The other day when I was trying to get my Mom into bed, she said, I'm going to fall. I said, no, Mom, you're not- and then she DID fall, very, very slowly to the floor with both of us managing to keep her from breaking anything. I only strained my right wrist and hand and scraped it on a sharp bit on her wheel chair which was aiming for her head. dadgaderie was over 20 minutes away at a house sitting gig so I called hospice, who called her nurse, who called me and told me to call 911. Fifteen minutes later 6 giNORmous, gorgeous and very sweet firemen showed up to pop Mom into bed and check her out. She was fine, thank goodness, not even chilled as I covered her with a blanket and put a pillow under her head and gave her Reiki while we waited for rescue. I didn't have a melt down until dadgaderie showed up just as the fire truck was leaving. He'd run into a major traffic jam and it took him at least 40 minutes to make the usually 2 minute trip. Happy ending #2: people finally listened to me when I said I CAN'T DO THIS ON MY OWN and Mom didn't get hurt. Oh, and my wrist and hand are fine, even after being wrenched another time or two since then.

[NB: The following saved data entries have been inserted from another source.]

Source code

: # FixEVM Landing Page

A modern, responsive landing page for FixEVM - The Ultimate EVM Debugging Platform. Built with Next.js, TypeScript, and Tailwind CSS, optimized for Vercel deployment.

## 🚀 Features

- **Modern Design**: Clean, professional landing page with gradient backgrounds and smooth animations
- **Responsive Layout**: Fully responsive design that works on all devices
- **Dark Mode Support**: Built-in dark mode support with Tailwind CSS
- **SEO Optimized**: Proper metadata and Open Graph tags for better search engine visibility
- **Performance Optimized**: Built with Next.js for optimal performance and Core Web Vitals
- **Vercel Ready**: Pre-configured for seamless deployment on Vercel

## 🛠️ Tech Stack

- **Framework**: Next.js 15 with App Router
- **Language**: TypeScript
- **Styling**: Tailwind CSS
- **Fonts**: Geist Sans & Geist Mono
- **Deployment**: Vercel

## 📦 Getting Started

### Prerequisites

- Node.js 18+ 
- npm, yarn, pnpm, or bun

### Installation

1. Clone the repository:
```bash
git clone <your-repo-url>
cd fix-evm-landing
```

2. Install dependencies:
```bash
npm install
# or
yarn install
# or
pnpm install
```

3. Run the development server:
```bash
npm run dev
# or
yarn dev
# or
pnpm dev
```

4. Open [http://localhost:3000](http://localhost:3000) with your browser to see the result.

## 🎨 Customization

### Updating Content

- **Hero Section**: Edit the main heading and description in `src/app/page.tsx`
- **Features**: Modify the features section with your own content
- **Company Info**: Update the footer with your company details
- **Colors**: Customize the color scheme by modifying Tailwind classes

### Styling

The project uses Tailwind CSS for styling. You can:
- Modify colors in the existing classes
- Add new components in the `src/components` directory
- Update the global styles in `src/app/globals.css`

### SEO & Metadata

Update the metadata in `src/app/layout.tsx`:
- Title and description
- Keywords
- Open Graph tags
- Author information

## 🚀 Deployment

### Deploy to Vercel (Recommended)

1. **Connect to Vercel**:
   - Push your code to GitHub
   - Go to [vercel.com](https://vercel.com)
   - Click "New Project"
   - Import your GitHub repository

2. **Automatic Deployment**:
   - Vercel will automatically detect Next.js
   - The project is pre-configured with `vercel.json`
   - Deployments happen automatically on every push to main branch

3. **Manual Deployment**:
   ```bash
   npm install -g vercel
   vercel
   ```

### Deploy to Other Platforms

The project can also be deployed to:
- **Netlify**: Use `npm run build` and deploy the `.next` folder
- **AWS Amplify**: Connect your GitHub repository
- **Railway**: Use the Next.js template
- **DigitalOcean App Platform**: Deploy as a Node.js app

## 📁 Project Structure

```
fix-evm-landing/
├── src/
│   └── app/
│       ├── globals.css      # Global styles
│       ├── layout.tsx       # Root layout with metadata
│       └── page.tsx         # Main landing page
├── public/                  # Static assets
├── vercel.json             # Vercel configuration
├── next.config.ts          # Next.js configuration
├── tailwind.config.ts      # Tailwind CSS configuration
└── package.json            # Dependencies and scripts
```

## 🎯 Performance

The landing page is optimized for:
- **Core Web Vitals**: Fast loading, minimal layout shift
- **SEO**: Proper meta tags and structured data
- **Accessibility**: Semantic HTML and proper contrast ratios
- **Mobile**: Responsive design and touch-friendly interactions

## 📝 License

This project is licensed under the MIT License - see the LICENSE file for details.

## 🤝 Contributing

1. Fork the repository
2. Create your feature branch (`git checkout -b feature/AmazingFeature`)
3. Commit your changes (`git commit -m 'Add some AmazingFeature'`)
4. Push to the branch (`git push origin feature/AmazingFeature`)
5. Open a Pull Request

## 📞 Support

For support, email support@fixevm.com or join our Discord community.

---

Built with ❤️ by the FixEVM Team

I envy you your gardens. I actually got to play gardener today with a couple of mealy-bug infested small jade plants. I'm saving up my strength for the big one which is at least 30 years old and very sick with mealy-bugs and scale. I wish some of you lived out here as some time we'll be having a Big Plant Giveaway and Rehoming Event.

Oh, and turnip? I love it when you smile and other people get nervous. It just makes me very happy.